Freezing of gait (FOG) is a brief, and unpredictable period where a patient suffers from a sharp reduction that affects movement, despite the inclination to walk (Heremans, Nieuwboer, & Vercruysse, 2013; Nutt et al., 2011). Some features of FOG include a decrease in step length despite the willingness to move, not being able to clear the ground with one’s feet or toes, the sensation of not being able to move one’s feet along with freezing episodes, trembling in one or both legs (Nutt et al., 2011). FOG events can lead to frequent falling and injuries, which discourages a patient to walk and negatively impacts their quality of life.

Levodopa is the most effective drug to treat PD (Joseph Jankovic & Aguilar, 2008). Other available drugs are dopamine agonists (DA), catechol-o-methyl-transferase (COMT) inhibitors, and non-dopaminergic agents (Joseph Jankovic & Aguilar, 2008). Once the drug has been consumed, the period until another consumption can be divided into two stages: ‘ON' stage, when the drug is active, and ‘OFF’ stage, when the effect of the drug has faded (Bächlin et al., 2010). About 70% of FOG events are observed in advanced stages of PD; however, 26% of FOG events are reported in the early stages where patients have not undergone levodopa therapy (Heremans et al., 2013).

As the disease progresses, FOG becomes more resistant to pharmacologic treatments (Bloem, Hausdorff, Visser, & Giladi, 2004).
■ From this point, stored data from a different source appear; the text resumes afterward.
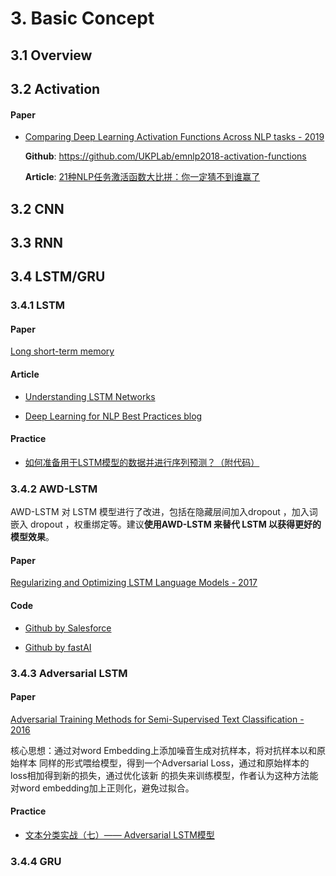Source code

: 

# 3. Basic Concept

## 3.1 Overview


## 3.2 Activation

#### Paper

- [Comparing Deep Learning Activation Functions Across NLP tasks - 2019](https://arxiv.org/abs/1901.02671)

    **Github**: <https://github.com/UKPLab/emnlp2018-activation-functions>

    **Article**: [21种NLP任务激活函数大比拼：你一定猜不到谁赢了](https://mp.weixin.qq.com/s?__biz=MzA3MzI4MjgzMw==&mid=2650756158&idx=2&sn=90cb49c49be078e7406539eb93561c9e)


## 3.2 CNN

## 3.3 RNN

## 3.4 LSTM/GRU

### 3.4.1 LSTM

#### Paper

[Long short-term memory](https://www.bioinf.jku.at/publications/older/2604.pdf)

#### Article

- [Understanding LSTM Networks](https://colah.github.io/posts/2015-08-Understanding-LSTMs/)

- [Deep Learning for NLP Best Practices blog](http://ruder.io/deep-learning-nlp-best-practices/)

#### Practice

- [如何准备用于LSTM模型的数据并进行序列预测？（附代码）](https://www.jiqizhixin.com/articles/2018-12-18-16)


### 3.4.2 AWD-LSTM

AWD-LSTM 对 LSTM 模型进行了改进，包括在隐藏层间加入dropout ，加入词嵌入 dropout ，权重绑定等。建议**使用AWD-LSTM 来替代 LSTM 以获得更好的模型效果**。

#### Paper

[Regularizing and Optimizing LSTM Language Models - 2017](https://arxiv.org/abs/1708.02182)

#### Code

- [Github by Salesforce](https://github.com/salesforce/awd-lstm-lm)
  
- [Github by fastAI](https://github.com/fastai/fastai/blob/master/fastai/text/models/awd_lstm.py)

### 3.4.3 Adversarial LSTM

#### Paper

[Adversarial Training Methods for Semi-Supervised Text Classification - 2016](https://arxiv.org/abs/1605.07725)

核心思想：通过对word Embedding上添加噪音生成对抗样本，将对抗样本以和原始样本 同样的形式喂给模型，得到一个Adversarial Loss，通过和原始样本的loss相加得到新的损失，通过优化该新 的损失来训练模型，作者认为这种方法能对word embedding加上正则化，避免过拟合。

#### Practice

- [文本分类实战（七）—— Adversarial LSTM模型](https://www.cnblogs.com/jiangxinyang/p/10208363.html)

### 3.4.4 GRU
In such cases, non-pharmaceutical treatments such as visual, auditory, tactile cueing (Boelen, 2007), physiotherapy (Nieuwboer, 2008), and deep brain stimulation (Ferraye, Debû, & Pollak, 2008) can act as alternative treatments.
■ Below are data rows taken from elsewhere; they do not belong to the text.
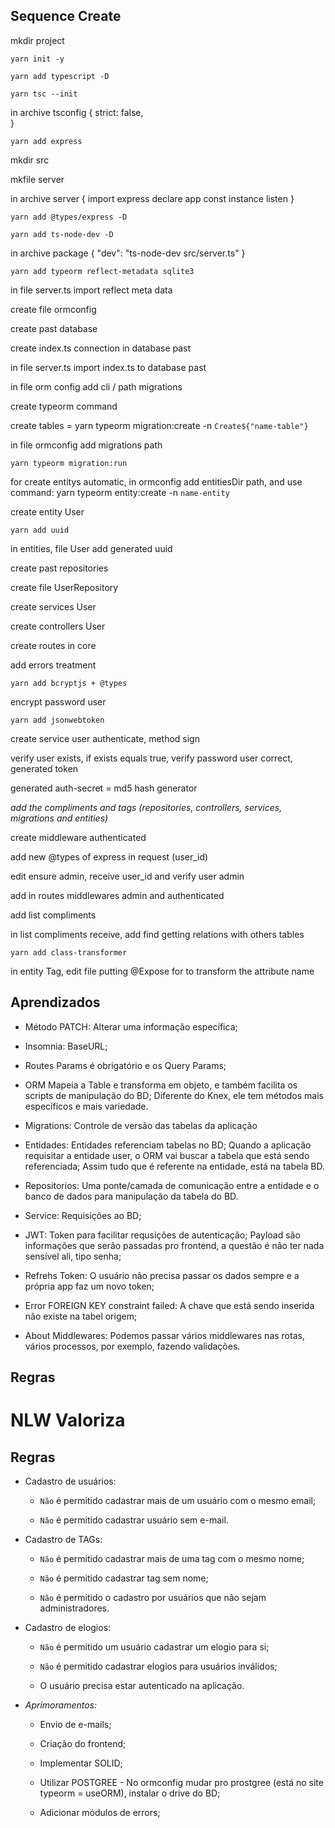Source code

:## Sequence Create

mkdir project

``yarn init -y``

``yarn add typescript -D``

``yarn tsc --init``

in archive tsconfig {
  strict: false,     
}

``yarn add express``

mkdir src

mkfile server

in archive server {
  import express
  declare app const instance
  listen
}

``yarn add @types/express -D``

``yarn add ts-node-dev -D``

in archive package {
  "dev": "ts-node-dev src/server.ts"
}

``yarn add typeorm reflect-metadata sqlite3``

in file server.ts import reflect meta data

create file ormconfig

create past database

create index.ts connection in database past

in file server.ts import index.ts to database past

in file orm config add cli / path migrations

create typeorm command

create tables = yarn typeorm migration:create -n `Create${"name-table"}`

in file ormconfig add migrations path

``yarn typeorm migration:run``

for create entitys automatic, in ormconfig add entitiesDir path, and use command:
yarn typeorm entity:create -n `name-entity`

create entity User

``yarn add uuid``

in entities, file User add generated uuid

create past repositories

create file UserRepository

create services User

create controllers User

create routes in core

add errors treatment

``yarn add bcryptjs + @types``

encrypt password user

`yarn add jsonwebtoken`

create service user authenticate, method sign

verify user exists, if exists equals true, verify password user correct, generated token

generated auth-secret = md5 hash generator

*add the compliments and tags (repositories, controllers, services, migrations and entities)*

create middleware authenticated

add new @types of express in request (user_id)

edit ensure admin, receive user_id and verify user admin

add in routes middlewares admin and authenticated

add list compliments

in list compliments receive, add find getting relations with others tables

``yarn add class-transformer``

in entity Tag, edit file putting @Expose for to transform the attribute name

## Aprendizados

- Método PATCH: Alterar uma informação específica;

- Insomnia: BaseURL;

- Routes Params é obrigatório e os Query Params;

- ORM Mapeia a Table e transforma em objeto, e também facilita os scripts de manipulação do BD;
Diferente do Knex, ele tem métodos mais específicos e mais variedade.

- Migrations: Controle de versão das tabelas da aplicação

- Entidades: Entidades referenciam tabelas no BD; Quando a aplicação requisitar a entidade user, o ORM vai buscar a tabela que está sendo referenciada; Assim tudo que é referente na entidade, está na tabela BD.

- Repositorios: Uma ponte/camada de comunicação entre a entidade e o banco de dados para manipulação
da tabela do BD.

- Service: Requisições ao BD;

- JWT: Token para facilitar requsições de autenticação; Payload são informações que serão passadas pro
frontend, a questão é não ter nada sensível ali, tipo senha;

- Refrehs Token: O usuário não precisa passar os dados sempre e a própria app faz um novo token;

- Error FOREIGN KEY constraint failed: A chave que está sendo inserida não existe na tabel origem;

- About Middlewares: Podemos passar vários middlewares nas rotas, vários processos, por exemplo,
fazendo validações.


## Regras

# NLW Valoriza

## Regras

- Cadastro de usuários:

  - `Não` é permitido cadastrar mais de um usuário com o mesmo email;

  - `Não` é permitido cadastrar usuário sem e-mail.

- Cadastro de TAGs:

  - `Não` é permitido cadastrar mais de uma tag com o mesmo nome;

  - `Não` é permitido cadastrar tag sem nome;

  - `Não` é permitido o cadastro por usuários que não sejam administradores.

- Cadastro de elogios:

  - `Não` é permitido um usuário cadastrar um elogio para si;

  - `Não` é permitido cadastrar elogios para usuários inválidos;

  - O usuário precisa estar autenticado na aplicação.
  
- *Aprimoramentos:*

  - Envio de e-mails;

  - Criação do frontend;

  - Implementar SOLID;

  - Utilizar POSTGREE - No ormconfig mudar pro prostgree (está no site typeorm = useORM), instalar o drive do BD;

  - Adicionar módulos de errors;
Wearable sensors are placed on different parts of the body to understand the pattern of FOG events and continuously monitor the PD patient. Some commonly used sensors to collect FOG data are tri-axial accelerometers, gyroscopes, and magnetometers. The data collected can be further used to develop methods to detect and classify FOG events. Such methods can be incorporated along with non-pharmaceutical treatments to generate sensory-motor feedback such as the previously mentioned forms: visual, auditory, and tactile cueing. This feedback can be provided to PD patients at the onset of a FOG event. Thus, creating a closed loop sensory-motor feedback to the PD patients in order to overcome the FOG, which can prevent fall and injuries.
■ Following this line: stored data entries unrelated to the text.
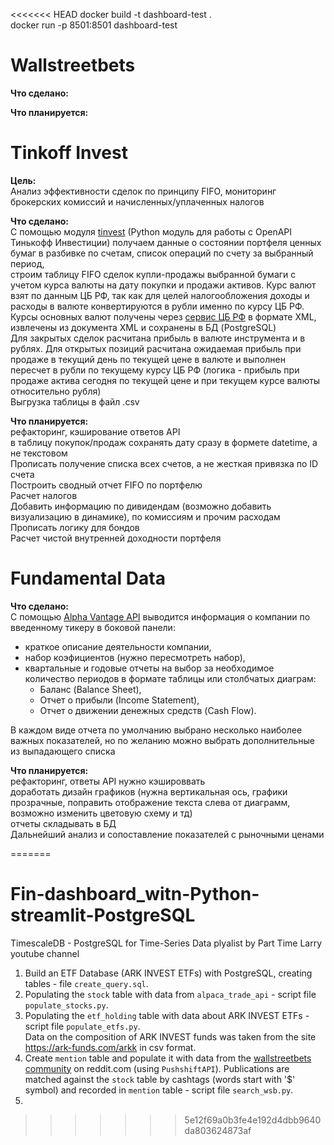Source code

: <<<<<<< HEAD
docker build -t dashboard-test .  
docker run -p 8501:8501 dashboard-test  




# Wallstreetbets
**Что сделано:**  

**Что планируется:**  




# Tinkoff Invest  
**Цель:**  
Анализ эффективности сделок по принципу FIFO, мониторинг брокерских комиссий и начисленных/уплаченных налогов  

**Что сделано:**  
С помощью модуля [tinvest](https://daxartio.github.io/tinvest/) (Python модуль для работы с OpenAPI Тинькофф Инвестиции) получаем данные о состоянии портфеля ценных бумаг в разбивке по счетам,
список операций по счету за выбранный период,  
строим таблицу FIFO сделок купли-продажы выбранной бумаги с учетом курса валюты на дату покупки и продажи активов. Курс валют взят по данным ЦБ РФ, так как для целей налогообложения доходы и расходы в валюте конвертируются в рубли именно по курсу ЦБ РФ.
Курсы основных валют получены через [сервис ЦБ РФ](https://www.cbr.ru/development/SXML/) в формате XML, извлечены из документа XML и сохранены в БД (PostgreSQL)  
Для закрытых сделок расчитана прибыль в валюте инструмента и в рублях.
Для открытых позиций расчитана ожидаемая прибыль при продаже в текущий день по текущей цене в валюте и выполнен пересчет в рубли по текущему курсу ЦБ РФ (логика - прибыль при продаже актива сегодня по текущей цене и при текущем курсе валюты относительно рубля)  
Выгрузка таблицы в файл .csv


**Что планируется:**  
рефакторинг, кэширование ответов API  
в таблицу покупок/продаж сохранять дату сразу в формете datetime, а не текстовом  
Прописать получение списка всех счетов, а не жесткая привязка по ID счета  
Построить сводный отчет FIFO по портфелю  
Расчет налогов  
Добавить информацию по дивидендам (возможно добавить визуализацию в динамике), по комиссиям и прочим расходам  
Прописать логику для бондов  
Расчет чистой внутренней доходности портфеля  

# Fundamental Data
**Что сделано:**   
С помощью [Alpha Vantage API](https://www.alphavantage.co/documentation/) выводится информация о компании по введенному тикеру в боковой панели:
- краткое описание деятельности компании,
- набор коэфициентов (нужно пересмотреть набор),
- квартальные и годовые отчеты на выбор за необходимое количество периодов в формате таблицы или столбчатых диаграм:
    - Баланс (Balance Sheet),
    - Отчет о прибыли (Income Statement),
    - Отчет о движении денежных средств (Cash Flow).
    
В каждом виде отчета по умолчанию выбрано несколько наиболее важных показателей, но по желанию можно выбрать дополнительные из выпадающего списка 


**Что планируется:**  
рефакторинг, ответы API нужно кэшироввать  
доработать дизайн графиков (нужна вертикальная ось, графики прозрачные, поправить отображение текста слева от диаграмм, возможно изменить цветовую схему и тд)  
отчеты складывать в БД  
Дальнейший анализ и сопоставление показателей с рыночными ценами 

=======
# Fin-dashboard_witn-Python-streamlit-PostgreSQL
TimescaleDB - PostgreSQL for Time-Series Data plyalist by Part Time Larry  youtube channel


1. Build an ETF Database (ARK INVEST ETFs) with PostgreSQL, creating tables - file <code>create_query.sql</code>.
2. Populating the <code>stock</code> table with data from <code>alpaca_trade_api</code> - script file <code>populate_stocks.py</code>.
3. Populating the <code>etf_holding</code> table with data about ARK INVEST ETFs - script file <code>populate_etfs.py</code>.   
   Data on the composition of ARK INVEST funds was taken from the site https://ark-funds.com/arkk in csv format.
4. Create <code>mention</code> table and populate it with data from the [wallstreetbets community](https://www.reddit.com/r/wallstreetbets/)  on reddit.com (using <code>PushshiftAPI</code>).
   Publications are matched against the <code>stock</code> table by cashtags (words start with '$' symbol) and recorded in <code>mention</code> table - script file <code>search_wsb.py</code>.
5. 
>>>>>>> 5e12f69a0b3fe4e192d4dbb9640da803624873af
This paper aims to improve FOG detection and classification by developing a user-independent model to provide sensory-motor feedback. Misclassification during the prediction of FOG events as “no FOG” can be dangerous for the life of the patient. Conversely, the vice-versa scenario can generate false feedback, which gives misclassified no FOG but is harmless for the patients. Thus, the prediction of FOG events is more important than no FOG events. Hence, this paper focuses on enhancing the prediction of FOG events. As the patient may have a varying range of FOG events, a single classification model may not perform well over an entire group of patients, and training an individual classifier for each patient is time-consuming, costly, and infeasible. Therefore, this study presents a new approach based on clustering and classification of FOG events. To achieve this, patients are grouped into different clusters based on up to 99 features and a Random forest classifier is developed for each cluster.

This paper has organized an order: background is present in section 2, database and approach present in section 3, description of the methodology and results is in section 4, discussion is in section 5 and finally the conclusion in section 6.